Qu’il est prévu que le juge peut être saisi en cas d’urgence absolue ou de menace pour l’ordre public ;
Que l’intéressé, qui ne dispose ni d’un passeport en cours de validité ni d’un lieu de résidence effectif, fait l’objet d’un arrêté portant obligation de quitter le territoire français en date du 12 avril 2023 avec une interdiction de retour d’une durée de trois années ;
Que cependant s’il est justifié de la dernière ordonnance intervenue, dont il a été interjeté appel, il n’est pas produit les autres décisions intervenues au titre de la première, deuxième et troisième prolongation ;
Que par ailleurs si le renouvellement est sollicité au motif d’un retour du retenu à bref délai en fonction d’une saisine indiquée comme intervenue le 27 juin 2024 et de relances effectuées les 9 juillet et 10 septembre 2024, il n’est pas justifié de cette dernière relance, le seul document relatif à celle-ci étant un message adressé à la direction national de la PAF / Services consulats ;
Que cela questionne quant aux diligences accomplies et sur la perspective d’un retour à bref délai ;
Qu’enfin, s’il est allégué de quatre condamnations de l’intéressé qu’il ne conteste pas, aucune n’est produite, étant ajouté que la dernière succède à deux condamnations de 2022, et est intervenue le 9 mars 2024 pour des faits de violation de la législation sur les étrangers ;
Qu’en outre et quant aux développements sur ses signalisations, elles ne sont pas plus produites en procédure, mais simplement relatées ;
Qu’en l’absence de production des pièces nécessaires relatives aux différents renouvellements, et aux éléments relatifs d’une part à la délivrance des documents de voyage à bref délai et, d’autre part, à la menace que constituerait l’intéressé pour l’ordre public, la demande de la préfecture relative au renouvellement de la rétention de l’intéressé sera rejetée, et l’ordonnance dont appel infirmée;
PAR CES MOTIFS
Statuant publiquement par décision réputée contradictoire en dernier ressort, après débats en audience publique,
Infirmons l’ordonnance du Juge des libertés et de la détention de NICE en date du 12 Septembre 2024.

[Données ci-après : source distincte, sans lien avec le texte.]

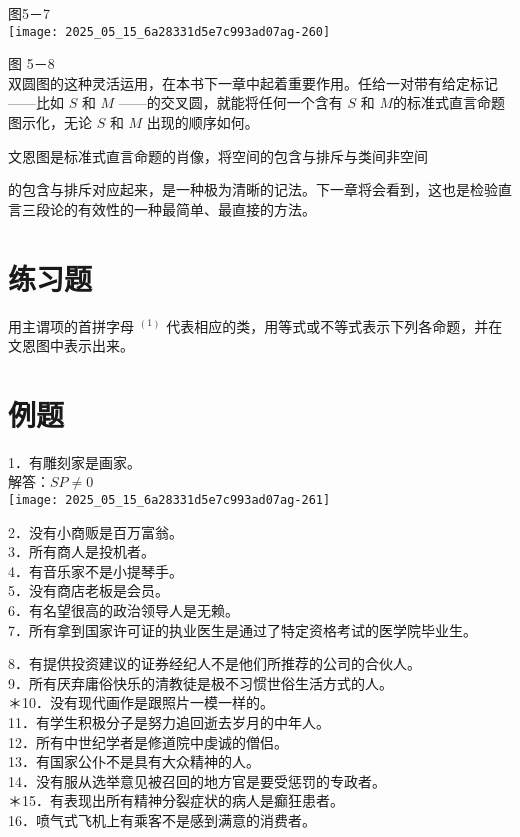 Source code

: 图5－7\\
\texttt{[image: 2025\_05\_15\_6a28331d5e7c993ad07ag-260]}

图 5－8\\
双圆图的这种灵活运用，在本书下一章中起着重要作用。任给一对带有给定标记——比如 $S$ 和 $M$ ——的交叉圆，就能将任何一个含有 $S$ 和 $M$的标准式直言命题图示化，无论 $S$ 和 $M$ 出现的顺序如何。

文恩图是标准式直言命题的肖像，将空间的包含与排斥与类间非空间

的包含与排斥对应起来，是一种极为清晰的记法。下一章将会看到，这也是检验直言三段论的有效性的一种最简单、最直接的方法。

\section*{练习题}
用主谓项的首拼字母 ${ }^{(1)}$ 代表相应的类，用等式或不等式表示下列各命题，并在文恩图中表示出来。

\section*{例题}
1．有雕刻家是画家。\\
解答：$S P \neq 0$\\
\texttt{[image: 2025\_05\_15\_6a28331d5e7c993ad07ag-261]}

2．没有小商贩是百万富翁。\\
3．所有商人是投机者。\\
4．有音乐家不是小提琴手。\\
5．没有商店老板是会员。\\
6．有名望很高的政治领导人是无赖。\\
7．所有拿到国家许可证的执业医生是通过了特定资格考试的医学院毕业生。

8．有提供投资建议的证券经纪人不是他们所推荐的公司的合伙人。\\
9．所有厌弃庸俗快乐的清教徒是极不习惯世俗生活方式的人。\\
＊10．没有现代画作是跟照片一模一样的。\\
11．有学生积极分子是努力追回逝去岁月的中年人。\\
12．所有中世纪学者是修道院中虔诚的僧侣。\\
13．有国家公仆不是具有大众精神的人。\\
14．没有服从选举意见被召回的地方官是要受惩罚的专政者。\\
＊15．有表现出所有精神分裂症状的病人是癫狂患者。\\
16．喷气式飞机上有乘客不是感到满意的消费者。

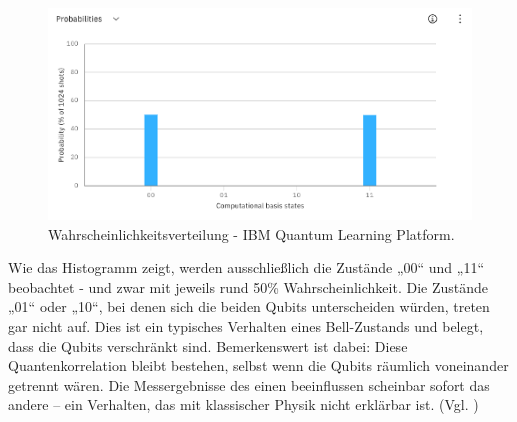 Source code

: \begin{figure}[ht]
    \centering
    \includegraphics[width=1\textwidth]{images/quantum-information/results_ibm.png}
    \caption{Wahrscheinlichkeitsverteilung - IBM Quantum Learning Platform.}
    \label{fig:meinbild}
\end{figure}


Wie das Histogramm zeigt, werden ausschließlich die Zustände „00“ und „11“ beobachtet - und zwar mit jeweils rund 50\% Wahrscheinlichkeit. Die Zustände „01“ oder „10“, bei denen sich die beiden Qubits unterscheiden würden, treten gar nicht auf. Dies ist ein typisches Verhalten eines Bell-Zustands und belegt, dass die Qubits verschränkt sind. Bemerkenswert ist dabei: Diese Quantenkorrelation bleibt bestehen, selbst wenn die Qubits räumlich voneinander getrennt wären. Die Messergebnisse des einen beeinflussen scheinbar sofort das andere – ein Verhalten, das mit klassischer Physik nicht erklärbar ist. (Vgl. \cite{Bell State ZZ-Measurement}) 


\printbibliography
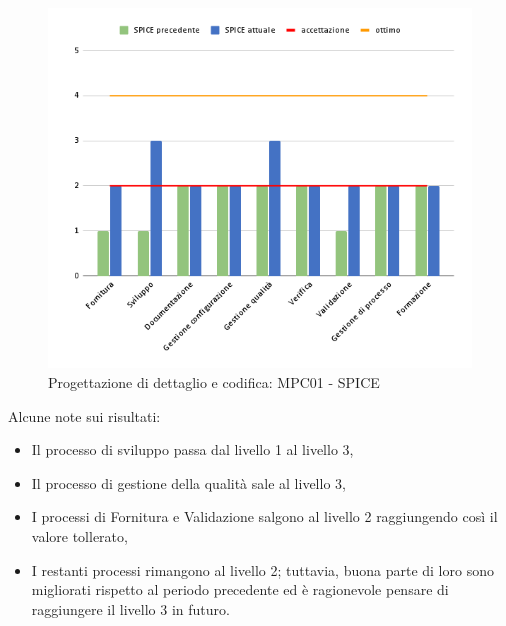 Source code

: \begin{figure}[H]
    \centering
    \includegraphics[scale=0.50]{Sezioni/images/pdc-spice.png}
    \caption{Progettazione di dettaglio e codifica: MPC01 - SPICE}
\end{figure}

   Alcune note sui risultati:
\begin{itemize}
\item Il processo di sviluppo passa dal livello 1 al livello 3,
\item Il processo di gestione della qualità sale al livello 3,
\item I processi di Fornitura e Validazione salgono al livello 2 raggiungendo così il valore tollerato,
\item I restanti processi rimangono al livello 2; tuttavia, buona parte di loro sono migliorati rispetto al periodo precedente ed è ragionevole pensare di raggiungere il livello 3 in futuro.
\end{itemize}


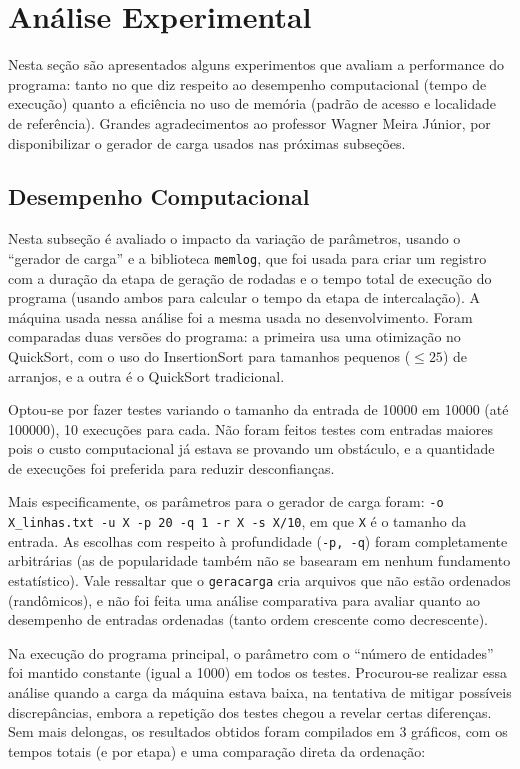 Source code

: \documentclass{article}
\def\code#1{\texttt{#1}}
\begin{document}
\section{Análise Experimental}

Nesta seção são apresentados alguns experimentos que avaliam a performance do programa: tanto no que diz respeito ao desempenho computacional (tempo de execução) quanto a eficiência no uso de memória (padrão de acesso e localidade de referência). Grandes agradecimentos ao professor Wagner Meira Júnior, por disponibilizar o gerador de carga usados nas próximas subseções.

\subsection{Desempenho Computacional}

Nesta subseção é avaliado o impacto da variação de parâmetros, usando o ``gerador de carga'' e a biblioteca \code{memlog}, que foi usada para criar um registro com a duração da etapa de geração de rodadas e o tempo total de execução do programa (usando ambos para calcular o tempo da etapa de intercalação). A máquina usada nessa análise foi a mesma usada no desenvolvimento. Foram comparadas duas versões do programa: a primeira usa uma otimização no QuickSort, com o uso do InsertionSort para tamanhos pequenos (\( \leq 25 \)) de arranjos, e a outra é o QuickSort tradicional.

Optou-se por fazer testes variando o tamanho da entrada de 10000 em 10000 (até 100000), 10 execuções para cada. Não foram feitos testes com entradas maiores pois o custo computacional já estava se provando um obstáculo, e a quantidade de execuções foi preferida para reduzir desconfianças.

Mais especificamente, os parâmetros para o gerador de carga foram: \code{-o X\_linhas.txt -u X -p 20 -q 1 -r X -s X/10}, em que \code{X} é o tamanho da entrada. As escolhas com respeito à profundidade (\code{-p, -q}) foram completamente arbitrárias (as de popularidade também não se basearam em nenhum fundamento estatístico). Vale ressaltar que o \code{geracarga} cria arquivos que não estão ordenados (randômicos), e não foi feita uma análise comparativa para avaliar quanto ao desempenho de entradas ordenadas (tanto ordem crescente como decrescente).

Na execução do programa principal, o parâmetro com o ``número de entidades'' foi mantido constante (igual a 1000) em todos os testes. Procurou-se realizar essa análise quando a carga da máquina estava baixa, na tentativa de mitigar possíveis discrepâncias, embora a repetição dos testes chegou a revelar certas diferenças. Sem mais delongas, os resultados obtidos foram compilados em 3 gráficos, com os tempos totais (e por etapa) e uma comparação direta da ordenação:
\end{document}

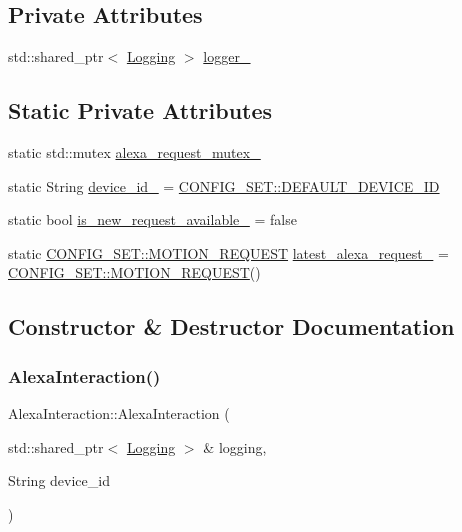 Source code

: \subsection*{Private Attributes}
\begin{DoxyCompactItemize}
\item 
std\+::shared\+\_\+ptr$<$ \hyperlink{classLogging}{Logging} $>$ \hyperlink{classAlexaInteraction_adeb8bad9e21b64718a64333e879dd4fa}{logger\+\_\+}
\end{DoxyCompactItemize}
\subsection*{Static Private Attributes}
\begin{DoxyCompactItemize}
\item 
static std\+::mutex \hyperlink{classAlexaInteraction_a958fffc5a4f26ea4b0d0e1c12f4392fd}{alexa\+\_\+request\+\_\+mutex\+\_\+}
\item 
static String \hyperlink{classAlexaInteraction_a3f55a06454bb3dd6cc112620b62e55d3}{device\+\_\+id\+\_\+} = \hyperlink{namespaceCONFIG__SET_a2ac88bd64607d4819d1bda478f469817}{C\+O\+N\+F\+I\+G\+\_\+\+S\+E\+T\+::\+D\+E\+F\+A\+U\+L\+T\+\_\+\+D\+E\+V\+I\+C\+E\+\_\+\+ID}
\item 
static bool \hyperlink{classAlexaInteraction_aef7835ccbb5103bc8e50239e023262ca}{is\+\_\+new\+\_\+request\+\_\+available\+\_\+} = false
\item 
static \hyperlink{structCONFIG__SET_1_1MOTION__REQUEST}{C\+O\+N\+F\+I\+G\+\_\+\+S\+E\+T\+::\+M\+O\+T\+I\+O\+N\+\_\+\+R\+E\+Q\+U\+E\+ST} \hyperlink{classAlexaInteraction_a9b77d3ac70d6d91af2ed19ea8921d174}{latest\+\_\+alexa\+\_\+request\+\_\+} = \hyperlink{structCONFIG__SET_1_1MOTION__REQUEST}{C\+O\+N\+F\+I\+G\+\_\+\+S\+E\+T\+::\+M\+O\+T\+I\+O\+N\+\_\+\+R\+E\+Q\+U\+E\+ST}()
\end{DoxyCompactItemize}


\subsection{Constructor \& Destructor Documentation}
\mbox{\label{classAlexaInteraction_acae42695173d2ad4b9296d64d4a2dbb2}} 
\subsubsection{\texorpdfstring{Alexa\+Interaction()}{AlexaInteraction()}}
{\footnotesize\ttfamily Alexa\+Interaction\+::\+Alexa\+Interaction (\begin{DoxyParamCaption}\item[{std\+::shared\+\_\+ptr$<$ \hyperlink{classLogging}{Logging} $>$ \&}]{logging,  }\item[{String}]{device\+\_\+id }\end{DoxyParamCaption})}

Les parties sont avisées qu’elles peuvent se pourvoir en cassation contre cette ordonnance dans un délai de 2 mois à compter de cette notification, le pourvoi devant être formé par déclaration au greffe de la Cour de cassation, signé par un avocat au conseil d’Etat ou de la Cour de cassation.
Le greffier Le président
Reçu et pris connaissance le :
Monsieur [R] [I]
né le 19 Novembre 1987 à [Localité 7]
de nationalité Bosniaque
Assisté d’un interprète
COUR D’APPEL D’AIX-EN-PROVENCE
Chambre 1-11, Rétentions Administratives
[Adresse 6]
Téléphone : [XXXXXXXX02] – [XXXXXXXX03] – [XXXXXXXX01]
Courriel : [Courriel 4]
Aix-en-Provence, le 13 Septembre 2024
À
— Monsieur le préfet des Alpes-Maritimes
— Monsieur le directeur du centre de rétention administrative de [Localité 5]
— Monsieur le procureur général
— Monsieur le greffier du Juge des libertés et de la détention de NICE
— Maître Sonnia KARA
NOTIFICATION D’UNE ORDONNANCE
J’ai l’honneur de vous notifier l’ordonnance ci-jointe rendue le 13 Septembre 2024, suite à l’appel interjeté par :
Monsieur [R] [I]
né le 19 Novembre 1987 à [Localité 7]
de nationalité Bosniaque
Je vous remercie de m’accuser réception du présent envoi.
Le greffier,
VOIE DE RECOURS
Nous prions Monsieur le directeur du centre de rétention administrative de bien vouloir indiquer au retenu qu’il peut se pourvoir en cassation contre cette ordonnance dans un délai de 2 mois à compter de cette notification, le pourvoi devant être formé par déclaration au greffe de la Cour de cassation.